THis book is perfect for beginners and for long-time pie bakers November 18, 2007 This is not going to be a long review, I'm just going to get to the point. This book is pretty amazing, I've been baking pies ever since I checked it out from the library (and renewed it) for about 2 months now. This is the book to get if you want to bake a pie.
Here are a few pies form this book I really recommend making: ~Caramel Apple Pecan Pie (I made this one 4 times, people love it.) ~Diane's Pumpkin Praline Pie (my first, it was awesome!) ~Sweet Cottage Cheese Pie With Plump Raisins (This is really good for breakfast!)
Happy Baking :)
Fabulous September 23, 2007 A really terrific mix of pie recipes -- and all the ones I've tried have been fabulous including the Double Cherry, Apple (one of the 10+ options) and Key Lime (mmmm, mmmm, good!).
Buy it for recipe collection to supplement book on technique.
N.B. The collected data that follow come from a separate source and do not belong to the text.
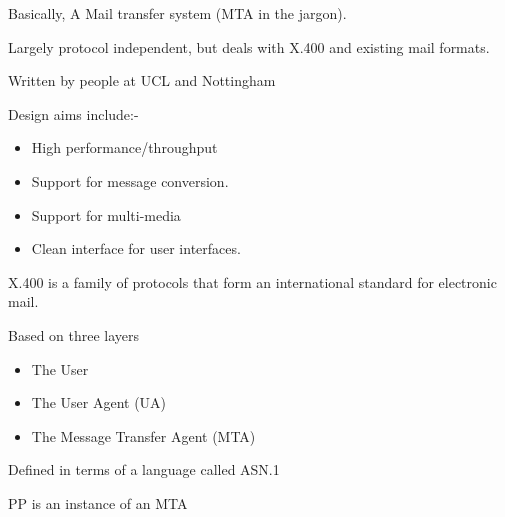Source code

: \begin{bwslide}
\begin{nrtc}
\item	Basically, A Mail transfer system (MTA in the jargon).

\item	Largely protocol independent, but deals with X.400
	and existing mail formats.

\item	Written by people at UCL and Nottingham

\item	Design aims include:-
	\begin{itemize}

	\item	High performance/throughput
	\item	Support for message conversion.
	\item	Support for multi-media
	\item	Clean interface for user interfaces.
	\end{itemize}

\end{nrtc}
\end{bwslide}

\begin{bwslide}
\begin{nrtc}
\item	X.400 is a family of protocols that form an international
standard for electronic mail.

\item	Based on three layers
	\begin{itemize}
	\item	The User
	\item	The User Agent (UA)
	\item	The Message Transfer Agent (MTA)
	\end{itemize}
\item	Defined in terms of a language called ASN.1

\item	PP is an instance of an MTA
\end{nrtc}
\end{bwslide}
August 28, 2006 30 out of 33 found this review helpful
`Pie' by culinary journalist and editor, Ken Haedrich is an imposing tome of 639 pages that the author freely admits is the largest single book on this subject. And, in my experience, he is probably right, although Rose Levy Beranbaum's `The Pie and Pastry Bible' weighs in at 692 pages, although it is not exclusively about the classic American sweet pie with its characteristic 9 or 9 inch diameter and sloping sides, which distinguishes it from the French tart.
While sheer size alone suggests this book has a lot going for it, the contents confirm that this is a serious reference of recipes and techniques for that great American dessert. Unfortunately, this may still not be the very best text you can get on making good pies. There are three major reasons for that opinion.
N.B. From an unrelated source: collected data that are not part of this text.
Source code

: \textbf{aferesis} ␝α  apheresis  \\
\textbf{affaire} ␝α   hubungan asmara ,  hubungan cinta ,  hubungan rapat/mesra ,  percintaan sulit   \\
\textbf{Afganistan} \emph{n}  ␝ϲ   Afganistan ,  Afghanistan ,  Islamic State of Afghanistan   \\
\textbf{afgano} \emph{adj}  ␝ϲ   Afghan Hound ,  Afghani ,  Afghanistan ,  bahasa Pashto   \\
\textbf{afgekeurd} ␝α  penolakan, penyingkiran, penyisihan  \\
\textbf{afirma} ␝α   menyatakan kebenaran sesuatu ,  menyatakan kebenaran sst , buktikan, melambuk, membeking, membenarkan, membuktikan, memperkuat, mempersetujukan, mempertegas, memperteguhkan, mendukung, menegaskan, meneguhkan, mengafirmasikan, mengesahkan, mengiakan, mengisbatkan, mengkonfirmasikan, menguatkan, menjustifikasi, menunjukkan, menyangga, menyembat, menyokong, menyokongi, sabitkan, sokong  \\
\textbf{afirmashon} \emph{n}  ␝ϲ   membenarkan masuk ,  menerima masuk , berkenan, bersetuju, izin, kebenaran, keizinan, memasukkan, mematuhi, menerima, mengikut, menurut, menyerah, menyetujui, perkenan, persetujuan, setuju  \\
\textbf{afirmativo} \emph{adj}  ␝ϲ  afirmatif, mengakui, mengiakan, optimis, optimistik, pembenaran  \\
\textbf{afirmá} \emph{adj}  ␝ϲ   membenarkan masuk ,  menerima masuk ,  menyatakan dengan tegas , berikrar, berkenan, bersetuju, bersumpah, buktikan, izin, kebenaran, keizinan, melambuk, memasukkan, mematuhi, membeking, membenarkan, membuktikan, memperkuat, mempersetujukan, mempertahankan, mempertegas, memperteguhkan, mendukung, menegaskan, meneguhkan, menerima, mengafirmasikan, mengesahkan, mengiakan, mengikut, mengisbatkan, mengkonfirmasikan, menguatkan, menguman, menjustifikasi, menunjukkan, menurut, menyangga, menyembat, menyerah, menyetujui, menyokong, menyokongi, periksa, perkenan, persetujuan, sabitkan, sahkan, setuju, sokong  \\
First, the aforementioned `Bible' and Susan Purdy's `As Easy as Pie' are both superior texts for presenting good illustrated techniques for how to deal with all the ins and outs of making that elusive tender and flaky piecrust. Haedrich has very few diagrams to illustrate his techniques. The only one I saw was a series of diagrams for assembling a lattice top crust which you commonly see on cherry pies. Other techniques such as pastry cutouts may have been decorated with a single drawing, but hardly a full illumination of the subject. This is doubly irksome as Haedrich's basic technique for transferring the rolled pastry to the inside of the pie plate is not the most common method. In fact, I find his recommended method just as prone to mishaps as the three other methods I have seen or read about.
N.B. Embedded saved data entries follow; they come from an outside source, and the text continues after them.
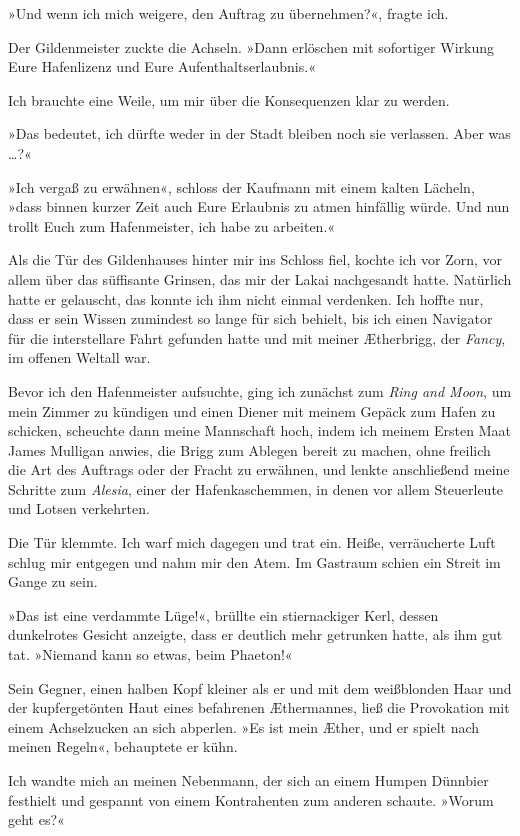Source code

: »Und wenn ich mich weigere, den Auftrag zu übernehmen?«, fragte
ich.

Der Gildenmeister zuckte die Achseln. »Dann erlöschen mit
sofortiger Wirkung Eure Hafenlizenz und Eure
Aufenthaltserlaubnis.«

Ich brauchte eine Weile, um mir über die Konsequenzen klar zu
werden.

»Das bedeutet, ich dürfte weder in der Stadt bleiben noch sie
verlassen. Aber was \ldots{}?«

»Ich vergaß zu erwähnen«, schloss der Kaufmann mit einem kalten
Lächeln, »dass binnen kurzer Zeit auch Eure Erlaubnis zu atmen
hinfällig würde. Und nun trollt Euch zum Hafenmeister, ich habe zu
arbeiten.«

\bigpar

Als die Tür des Gildenhauses hinter mir ins Schloss fiel, kochte
ich vor Zorn, vor allem über das süffisante Grinsen, das mir der
Lakai nachgesandt hatte. Natürlich hatte er gelauscht, das konnte
ich ihm nicht einmal verdenken. Ich hoffte nur, dass er sein Wissen
zumindest so lange für sich behielt, bis ich einen Navigator für
die interstellare Fahrt gefunden hatte und mit meiner Ætherbrigg,
der \emph{Fancy}, im offenen Weltall war.

Bevor ich den Hafenmeister aufsuchte, ging ich zunächst zum
\emph{Ring and Moon}, um mein Zimmer zu kündigen und einen Diener
mit meinem Gepäck zum Hafen zu schicken, scheuchte dann meine
Mannschaft hoch, indem ich meinem Ersten Maat James Mulligan
anwies, die Brigg zum Ablegen bereit zu machen, ohne freilich die
Art des Auftrags oder der Fracht zu erwähnen, und lenkte
anschließend meine Schritte zum \emph{Alesia}, einer der
Hafenkaschemmen, in denen vor allem Steuerleute und Lotsen
verkehrten.

Die Tür klemmte. Ich warf mich dagegen und trat ein. Heiße,
verräucherte Luft schlug mir entgegen und nahm mir den Atem. Im
Gastraum schien ein Streit im Gange zu sein.

»Das ist eine verdammte Lüge!«, brüllte ein stiernackiger Kerl,
dessen dunkelrotes Gesicht anzeigte, dass er deutlich mehr
getrunken hatte, als ihm gut tat. »Niemand kann so etwas, beim
Phaeton!«

Sein Gegner, einen halben Kopf kleiner als er und mit dem
weißblonden Haar und der kupfergetönten Haut eines befahrenen
Æthermannes, ließ die Provokation mit einem Achselzucken an sich
abperlen. »Es ist mein Æther, und er spielt nach meinen Regeln«,
behauptete er kühn.

Ich wandte mich an meinen Nebenmann, der sich an einem Humpen
Dünnbier festhielt und gespannt von einem Kontrahenten zum anderen
schaute. »Worum geht es?«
Second, I really didn't find his coverage of pie pastry methods to be as complete as what we have in the two other references I cite. Unlike Beranbaum and Purdy, Haedrich is just a bit too connected to a particular technique for each task. He even goes so far as to `debunk' some methods such as the technique of rolling pastry dough out between two pieces of plastic. Now it just so happens that based on a demonstration done by my hero, Alton Brown, on an episode of Good Eats, I actually used this method, using a disassembled freezer storage bag for the plastic, and I am happy to say it worked like a charm. Since it was very easy to flip the pastry over and reflour its surface now and again, I was able to roll it out to a very decent circle with no mishaps. And, I had no problems transferring it to the pie dish using the fold in half method. Beranbaum and Purdy tend to give us a range of possibilities, and let us pick the method that works best for us. I find it especially odd that Haedrich doesn't include a description of the classic French technique for working butter into pastry, which Purdy covers to excellent effect.
Third, for a book this big dedicated exclusively to pies, I would have expected it to cover all the standards, then move on to variations. Oddly, I discovered that almost every `classic' pie recipe I looked for was missing from this book. I looked for a standard peach pie recipe and found only some variations which used some expensive ingredients I was not prepared to buy (I stuck with my old favorite from Purdy's book). I looked for a classic mince pie recipe and only found a Mincemeat - Green Tomato pie. This is not a very practical recipe for Thanksgiving and Christmas, when we are most inclined to make a mincemeat pie. (Purdy comes through again with a great method for jazzing up jarred mincemeat preparations.) I could also find no references to `tarts' at all, even to the classic Tarte Tatin (French Apple Pie). I suspect the Tarte Tatin is probably covered in the author's Apple Pie book.
All this means this book is not quite the DEFINITIVE volume it hopes to be, but that doesn't mean it is not a very good book to have if you happen to really like baking pies. I highly recommend it as a second book after you have Susan Purdy's excellent and inexpensive trade paperback `As Easy as Pie' (There are some other Purdy pie books which are really abridgments of the larger book. Try to get the original.) If you can't find Purdy's book, Nick Malgieri's `Perfect Pastry', also in paperback, is a great manual for basic techniques, especially since his techniques are illustrated with photographs, if that works better for you. While Barenbaum's book is, in many ways, the best of the lot, it tends to be oriented to professional baking methods, and it spends a lot of time explaining the whys and wherefores behind the techniques.
Haedrich has two important things going for him. First, the book is a very easy read. You will enjoy yourself wandering through his opinions on pies and pie making techniques, even if you rely more heavily on other texts. Second, this is a huge collection of PIE recipes. If you have no interest whatsoever of venturing into the world of tarts, galettes, or some other fancy European pastry, this book will keep you occupied for years, as long as you have at least one good reference like Purdy for the standards. It is also nicely priced, being about $6 less (or even less if you get the paperback), list price, than Beranbaum's similarly sized volume (although Beranbaum's Bibles are worth every penny for the serious baker).
A very good source for pie recipes overall.